Tradusse le osservazioni e le ricerche effettuate nella sua attività amministrativa in importanti contributi alle riviste lombarde del tempo. Negli Annali di statistica pubblicò, tra l'altro, le Indicazioni storiche e statistiche sulla provincia di Bergamo, che contengono una quantità di elementi utilissimi per conoscere le condizioni sociali, lo sviluppo economico, i sistemi di produzione e di lavoro (1844-45). Per il quinto congresso degli scienziati italiani, organizzato a Milano, preparò una relazione sul lavoro dei fanciulli (1844); offrì, inoltre, a C. Cattaneo informazioni statistiche per le Notizie naturali e civili sulla Lombardia progettate per la medesima occasione. Il C., nonostante questa collaborazione e il reciproco rapporto di stima e amicizia, non entrò nell'orbita del Cattaneo; così come, pur conoscendone il pensiero ed ammirandone molti aspetti, non divenne seguace di G. Mazzini. Appartenne a quel gruppo di giovani tra i quali "si venne accennando il distacco dal cattolicesimo e l'avvicinamento alla forma razionalistica della dottrina del progresso" (Croce, Storia della storiogr. ital. ..., I, p. 26) insieme a Carlo Tenca. La sua inclinazione ad un solido e coerente lavoro culturale è attestata dall'ampio studio su La scuola alessandrina, pubblicato nella Rivista europea del 1845. Il Croce gli ha attribuito anche una rassegna anonima, apparsa nel medesimo periodico, Storia degli studi sulle origini italiche (1846), basandosi su una nota della rivista che indica nel C. il presentatore dell'articolo.
Dopo il 1846 fu tra i milanesi maggiormente impegnati nell'opposizione all'Austria e nella preparazione dell'insurrezione. In relazione con gran parte della gioventù colta, aristocratica e borghese, esercitò, per l'ingegno riconosciutogli, una grande attrazione, senza farsi portatore di un preciso programma politico, ma affermando recisamente l'esigenza di organizzarsi per cacciare l'Austria dall'Italia.
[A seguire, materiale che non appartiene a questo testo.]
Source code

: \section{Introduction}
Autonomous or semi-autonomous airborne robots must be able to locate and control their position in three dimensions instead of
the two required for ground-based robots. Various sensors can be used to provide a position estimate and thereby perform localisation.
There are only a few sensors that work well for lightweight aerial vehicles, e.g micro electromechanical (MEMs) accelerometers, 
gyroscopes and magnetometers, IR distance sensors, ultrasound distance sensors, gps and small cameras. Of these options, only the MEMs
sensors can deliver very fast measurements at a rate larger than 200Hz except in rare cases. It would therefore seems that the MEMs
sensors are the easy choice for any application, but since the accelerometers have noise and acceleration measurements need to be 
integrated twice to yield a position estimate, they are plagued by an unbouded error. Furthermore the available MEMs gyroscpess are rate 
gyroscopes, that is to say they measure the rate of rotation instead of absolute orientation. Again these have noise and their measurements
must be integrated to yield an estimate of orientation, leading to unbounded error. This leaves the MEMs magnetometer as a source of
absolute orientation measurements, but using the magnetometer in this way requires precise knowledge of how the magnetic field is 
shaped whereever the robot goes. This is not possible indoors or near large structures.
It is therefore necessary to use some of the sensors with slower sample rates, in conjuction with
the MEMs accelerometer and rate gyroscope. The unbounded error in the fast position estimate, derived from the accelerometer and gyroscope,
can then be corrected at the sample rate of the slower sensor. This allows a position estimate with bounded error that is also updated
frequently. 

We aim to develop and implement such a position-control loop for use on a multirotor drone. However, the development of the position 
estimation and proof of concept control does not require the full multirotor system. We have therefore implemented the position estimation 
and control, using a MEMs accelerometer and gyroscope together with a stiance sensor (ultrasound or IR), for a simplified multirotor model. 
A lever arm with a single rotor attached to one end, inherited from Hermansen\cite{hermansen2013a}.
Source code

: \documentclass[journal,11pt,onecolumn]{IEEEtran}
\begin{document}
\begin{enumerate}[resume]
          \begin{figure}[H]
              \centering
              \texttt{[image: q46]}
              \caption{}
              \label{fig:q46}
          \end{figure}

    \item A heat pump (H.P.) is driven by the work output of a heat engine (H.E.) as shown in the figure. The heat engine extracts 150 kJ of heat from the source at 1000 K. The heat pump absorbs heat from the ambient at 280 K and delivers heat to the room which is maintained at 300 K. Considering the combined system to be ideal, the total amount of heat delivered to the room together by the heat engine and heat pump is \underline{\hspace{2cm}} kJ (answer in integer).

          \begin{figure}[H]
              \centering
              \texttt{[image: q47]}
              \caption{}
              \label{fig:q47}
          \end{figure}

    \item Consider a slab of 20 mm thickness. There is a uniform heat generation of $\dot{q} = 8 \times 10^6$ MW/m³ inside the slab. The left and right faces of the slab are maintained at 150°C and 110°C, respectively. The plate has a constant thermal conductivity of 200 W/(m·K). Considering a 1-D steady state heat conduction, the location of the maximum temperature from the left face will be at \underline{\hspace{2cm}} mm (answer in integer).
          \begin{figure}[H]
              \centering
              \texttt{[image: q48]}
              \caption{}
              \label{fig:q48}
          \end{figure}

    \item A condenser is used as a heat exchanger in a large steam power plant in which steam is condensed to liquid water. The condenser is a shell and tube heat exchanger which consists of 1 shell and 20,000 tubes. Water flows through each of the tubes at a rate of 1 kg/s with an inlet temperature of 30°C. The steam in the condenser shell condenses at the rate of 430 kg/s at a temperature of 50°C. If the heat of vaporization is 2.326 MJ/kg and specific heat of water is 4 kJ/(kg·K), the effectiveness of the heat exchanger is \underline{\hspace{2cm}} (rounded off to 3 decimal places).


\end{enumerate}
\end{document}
Il suo intervento più importante in questa fase fu la stesura del libro L'Austria e la Lombardia (Italia 1847), al quale va assegnato notevole peso nella formazione dell'opinione nazionale e nel quale si trova la più documentata ed esplicita denuncia delle carenze e dei danni dell'amministrazione austriaca allo sviluppo della penisola, alla dignitosa esistenza degli Italiani. Il governo austriaco combatteva nobili sentimenti quali l'amor di patria, la dignità personale, lo spirito di progresso, e pretendeva che ne rimanessero vivi altri.
Mentre il libro aveva una larga diffusione clandestina, tanto che nell'autunno del 1847 dovette prepararne una seconda edizione, il C. poneva mano a compilare un almanacco regolare.
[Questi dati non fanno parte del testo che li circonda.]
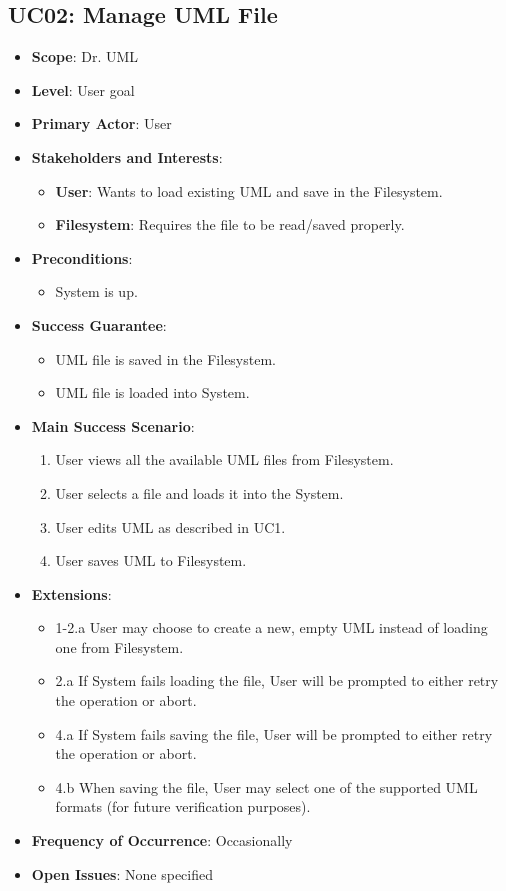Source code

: \documentclass[12pt]{article}
\begin{document}
\subsection{UC02: Manage UML File}
\begin{itemize}
    \item \textbf{Scope}: Dr. UML
    \item \textbf{Level}: User goal
    \item \textbf{Primary Actor}: User
    \item \textbf{Stakeholders and Interests}:
    \begin{itemize}
        \item \textbf{User}: Wants to load existing UML and save in the Filesystem.
        \item \textbf{Filesystem}: Requires the file to be read/saved properly.
    \end{itemize}
    \item \textbf{Preconditions}:
    \begin{itemize}
        \item System is up.
    \end{itemize}
    \item \textbf{Success Guarantee}: 
    \begin{itemize}
        \item UML file is saved in the Filesystem.
        \item UML file is loaded into System.
    \end{itemize}
    \item \textbf{Main Success Scenario}:
    \begin{enumerate}
        \item User views all the available UML files from Filesystem.
        \item User selects a file and loads it into the System.
        \item User edits UML as described in UC1.
        \item User saves UML to Filesystem.
    \end{enumerate}
    \item \textbf{Extensions}:
    \begin{itemize}
        \item 1-2.a User may choose to create a new, empty UML instead of loading one from Filesystem.
        \item 2.a If System fails loading the file, User will be prompted to either retry the operation or abort.
        \item 4.a If System fails saving the file, User will be prompted to either retry the operation or abort.
        \item 4.b When saving the file, User may select one of the supported UML formats (for future verification purposes).
    \end{itemize}
    \item \textbf{Frequency of Occurrence}: Occasionally
    \item \textbf{Open Issues}: None specified
\end{itemize}
\end{document}

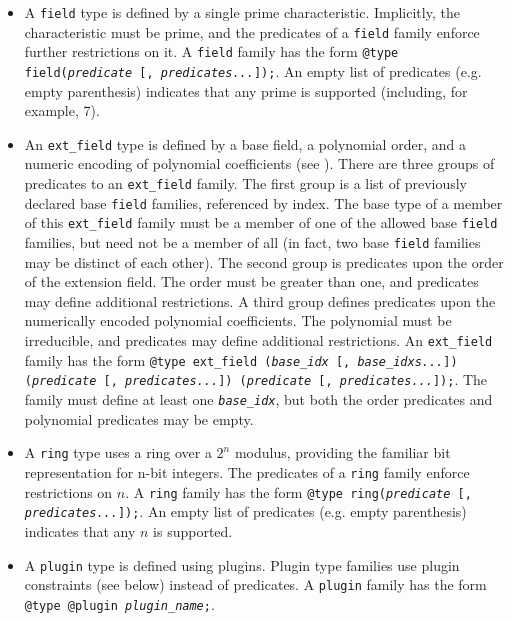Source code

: \begin{itemize}
  \item A \texttt{field} type is defined by a single prime characteristic.
    Implicitly, the characteristic must be prime, and the predicates of a \texttt{field} family enforce further restrictions on it.
    A \texttt{field} family has the form \texttt{@type field(\textit{predicate} [, \textit{predicates...}]);}.
    An empty list of predicates (e.g. empty parenthesis) indicates that any prime is supported (including, for example, 7).
  \item An \texttt{ext\_field} type is defined by a base field, a polynomial order, and a numeric encoding of polynomial coefficients (see ).
    There are three groups of predicates to an \texttt{ext\_field} family.
    The first group is a list of previously declared base \texttt{field} families, referenced by index.
    The base type of a member of this \texttt{ext\_field} family must be a member of one of the allowed base \texttt{field} families, but need not be a member of all (in fact, two base \texttt{field} families may be distinct of each other).
    The second group is predicates upon the order of the extension field.
    The order must be greater than one, and predicates may define additional restrictions.
    A third group defines predicates upon the numerically encoded polynomial coefficients.
    The polynomial must be irreducible, and predicates may define additional restrictions.
    An \texttt{ext\_field} family has the form \texttt{@type ext\_field (\textit{base\_idx} [, \textit{base\_idxs...}]) (\textit{predicate} [, \textit{predicates...}]) (\textit{predicate} [, \textit{predicates...}]);}.
    The family must define at least one \texttt{\textit{base\_idx}}, but both the order predicates and polynomial predicates may be empty.
  \item A \texttt{ring} type uses a ring over a $2^n$ modulus, providing the familiar bit representation for n-bit integers.
    The predicates of a \texttt{ring} family enforce restrictions on $n$.
    A \texttt{ring} family has the form \texttt{@type ring(\textit{predicate} [, \textit{predicates...}]);}.
    An empty list of predicates (e.g. empty parenthesis) indicates that any $n$ is supported.
  \item A \texttt{plugin} type is defined using plugins. Plugin type families use plugin constraints (see below) instead of predicates.
    A \texttt{plugin} family has the form \texttt{@type @plugin \textit{plugin\_name};}.
\end{itemize}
Il primo fascicolo, intitolato Il nipote del Vesta Verde, uscì alla fine del 1847, con la data del 1848, dalla tipografia fratelli Vallardi di Milano. Dopo l'interruzione causata dagli avvenimenti del 1848-49, riprese ad essere pubblicato nel 1850 e continuò fino al 1858, dedicato particolarmente agli operai che "con le fatiche delle braccia pagano così nobilmente il loro tributo alla società". L'almanacco trattò di istituzioni utili al popolo, come gli asili per l'infanzia e le società di mutuo soccorso, offrì nozioni di geografia economica accompagnate da minute statistiche, insegnò l'igiene e l'economia, evidenziò la validità del progresso della scienza e della tecnica. Il C. non era nuovo a queste esperienze; già nel 1837 aveva dato alle stampe il Presagio, una tra le più intelligenti "strenne" diffuse in quel periodo.
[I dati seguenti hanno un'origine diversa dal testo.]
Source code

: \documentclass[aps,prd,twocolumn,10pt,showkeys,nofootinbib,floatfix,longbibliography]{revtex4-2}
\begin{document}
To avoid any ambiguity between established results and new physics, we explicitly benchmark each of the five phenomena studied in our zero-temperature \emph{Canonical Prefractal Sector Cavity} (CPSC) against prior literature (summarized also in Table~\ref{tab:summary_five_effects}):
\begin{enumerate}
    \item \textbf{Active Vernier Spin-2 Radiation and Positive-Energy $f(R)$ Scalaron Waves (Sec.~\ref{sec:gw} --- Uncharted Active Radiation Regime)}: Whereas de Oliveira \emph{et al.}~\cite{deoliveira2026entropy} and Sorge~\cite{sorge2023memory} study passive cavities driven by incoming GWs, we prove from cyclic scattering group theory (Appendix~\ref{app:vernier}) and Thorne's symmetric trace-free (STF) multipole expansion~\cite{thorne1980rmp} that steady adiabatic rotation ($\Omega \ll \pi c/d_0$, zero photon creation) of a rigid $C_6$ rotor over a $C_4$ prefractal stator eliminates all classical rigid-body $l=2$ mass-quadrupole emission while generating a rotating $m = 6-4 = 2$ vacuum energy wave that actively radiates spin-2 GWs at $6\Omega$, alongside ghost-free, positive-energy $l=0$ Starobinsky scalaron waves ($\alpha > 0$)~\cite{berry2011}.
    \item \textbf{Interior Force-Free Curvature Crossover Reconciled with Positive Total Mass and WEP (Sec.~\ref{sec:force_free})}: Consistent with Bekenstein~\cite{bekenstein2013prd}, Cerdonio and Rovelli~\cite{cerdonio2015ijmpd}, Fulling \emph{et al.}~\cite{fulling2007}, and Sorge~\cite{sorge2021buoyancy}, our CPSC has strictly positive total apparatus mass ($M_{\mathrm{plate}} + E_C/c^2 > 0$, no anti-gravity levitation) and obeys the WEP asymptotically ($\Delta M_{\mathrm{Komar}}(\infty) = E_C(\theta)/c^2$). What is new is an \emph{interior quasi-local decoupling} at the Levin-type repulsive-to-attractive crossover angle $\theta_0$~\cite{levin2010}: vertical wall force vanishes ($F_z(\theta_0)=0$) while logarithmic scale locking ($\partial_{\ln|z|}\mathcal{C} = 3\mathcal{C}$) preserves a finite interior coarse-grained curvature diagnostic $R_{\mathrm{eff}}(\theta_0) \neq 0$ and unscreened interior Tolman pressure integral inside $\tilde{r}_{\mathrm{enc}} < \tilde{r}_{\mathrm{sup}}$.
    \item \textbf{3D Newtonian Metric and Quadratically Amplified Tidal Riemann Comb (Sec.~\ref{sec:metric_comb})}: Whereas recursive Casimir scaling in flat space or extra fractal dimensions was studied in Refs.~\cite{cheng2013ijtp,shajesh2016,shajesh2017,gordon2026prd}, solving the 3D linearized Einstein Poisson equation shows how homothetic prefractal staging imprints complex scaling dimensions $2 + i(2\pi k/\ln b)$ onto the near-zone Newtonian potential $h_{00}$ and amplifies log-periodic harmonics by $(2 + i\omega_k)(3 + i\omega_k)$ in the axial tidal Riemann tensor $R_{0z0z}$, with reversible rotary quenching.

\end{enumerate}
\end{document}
All'intervento culturale il C. unì la partecipazione ad agitazioni rivolte a provocare la reazione repressiva dell'Austria, come quelle (5 e 8 sett. 1847) in occasione dell'entrata in Milano dell'arcivescovo italiano C. B. Romilli, di cui fu "attore" e che definì "moto disciplinato", destinato a preparare gli spiriti ad affrontare con le armi lo straniero. Le giornate del gennaio '48, in cui le autorità austriache uscirono allo scoperto con l'intento di terrorizzare la popolazione dopo le molteplici manifestazioni di ostilità ricevute, accelerarono il processo di organizzazione del movimento volto a promuovere l'insurrezione, e il C. fu ancora in prima fila. Protagonista fu anche, la sera del 17 marzo, quando venne da Vienna la notizia della rivoluzione: fu il C. a raccogliere gli amici ed a stendere il programma ultimatum, presentato la mattina successiva all'autorità austriaca.
Conclusasi vittoriosamente l'insurrezione, fu nominato segretario del governo provvisorio, e si sforzò di rappresentarvi le richieste democratiche verso la maggioranza moderata, mostrandosi diffidente nei confronti del completo cedimento a Carlo Alberto, proposto dagli aristocratici. Sostenne la tesi, accettata anche dal Cattaneo, che le decisioni relative alla sorte futura della Lombardia dovevano essere rinviate "a guerra vinta", e invitò il Mazzini a collaborare con il governo provvisorio per controbilanciare, con la sua presenza, il peso dei moderati. Dalla fine di marzo ai primi di maggio il C. però modificò il suo atteggiamento, accogliendo le istanze della maggioranza moderata e stilando, il 12 maggio, il proclama che indiceva il plebiscito per l'annessione della Lombardia al Regno di Sardegna, decisione che fu invano e accanitamente combattuta dal Cattaneo. Le ragioni di questa conversione vengono identificate nella sua mancanza di un sistema di idee precise e sicure sull'indirizzo politico da seguire; il C. non aveva particolari orientamenti e convinzioni sulle forme in cui avrebbe potuto concretarsi il moto nazionale.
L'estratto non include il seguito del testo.